(Information Opens)
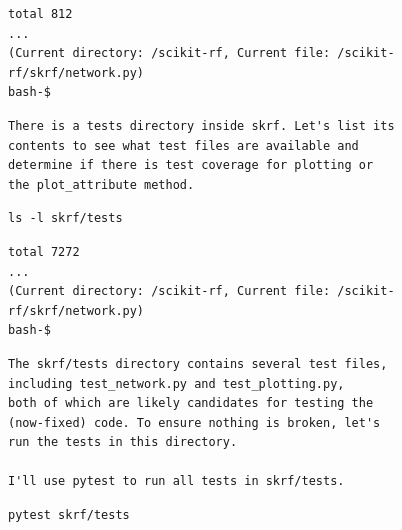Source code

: \documentclass[dandb]{article}
\begin{document}
\begin{flushright}
  \begin{envmessage}
  \begin{lstlisting}[backgroundcolor=\color{green!5!white},frame=none]
total 812
...
(Current directory: /scikit-rf, Current file: /scikit-rf/skrf/network.py)
bash-$
  \end{lstlisting}
  \end{envmessage}
\end{flushright}

\begin{agentmessage}
\begin{lstlisting}[backgroundcolor=\color{blue!5!white},frame=none]
There is a tests directory inside skrf. Let's list its
contents to see what test files are available and
determine if there is test coverage for plotting or
the plot_attribute method.    
\end{lstlisting}

\begin{lstlisting}[backgroundcolor=\color{white!10}]
ls -l skrf/tests  
\end{lstlisting}
\end{agentmessage}

\begin{flushright}
  \begin{envmessage}
  \begin{lstlisting}[backgroundcolor=\color{green!5!white},frame=none]
total 7272
...
(Current directory: /scikit-rf, Current file: /scikit-rf/skrf/network.py)
bash-$
  \end{lstlisting}
  \end{envmessage}
\end{flushright}

\begin{agentmessage}
\begin{lstlisting}[backgroundcolor=\color{blue!5!white},frame=none]
The skrf/tests directory contains several test files, 
including test_network.py and test_plotting.py,
both of which are likely candidates for testing the
(now-fixed) code. To ensure nothing is broken, let's
run the tests in this directory.

I'll use pytest to run all tests in skrf/tests.
\end{lstlisting}

\begin{lstlisting}[backgroundcolor=\color{white!10}]
pytest skrf/tests
\end{lstlisting}
\end{agentmessage}
\end{document}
(Information Closes)
Exercise aim: Please copy out each line above exactly as written, but not the pictures.

Expected output:
Source code

: \documentclass[dandb]{article}
\begin{document}
\begin{flushright}
  \begin{envmessage}
  \begin{lstlisting}[backgroundcolor=\color{green!5!white},frame=none]
total 812
...
(Current directory: /scikit-rf, Current file: /scikit-rf/skrf/network.py)
bash-$
  \end{lstlisting}
  \end{envmessage}
\end{flushright}

\begin{agentmessage}
\begin{lstlisting}[backgroundcolor=\color{blue!5!white},frame=none]
There is a tests directory inside skrf. Let's list its
contents to see what test files are available and
determine if there is test coverage for plotting or
the plot_attribute method.    
\end{lstlisting}

\begin{lstlisting}[backgroundcolor=\color{white!10}]
ls -l skrf/tests  
\end{lstlisting}
\end{agentmessage}

\begin{flushright}
  \begin{envmessage}
  \begin{lstlisting}[backgroundcolor=\color{green!5!white},frame=none]
total 7272
...
(Current directory: /scikit-rf, Current file: /scikit-rf/skrf/network.py)
bash-$
  \end{lstlisting}
  \end{envmessage}
\end{flushright}

\begin{agentmessage}
\begin{lstlisting}[backgroundcolor=\color{blue!5!white},frame=none]
The skrf/tests directory contains several test files, 
including test_network.py and test_plotting.py,
both of which are likely candidates for testing the
(now-fixed) code. To ensure nothing is broken, let's
run the tests in this directory.

I'll use pytest to run all tests in skrf/tests.
\end{lstlisting}

\begin{lstlisting}[backgroundcolor=\color{white!10}]
pytest skrf/tests
\end{lstlisting}
\end{agentmessage}
\end{document}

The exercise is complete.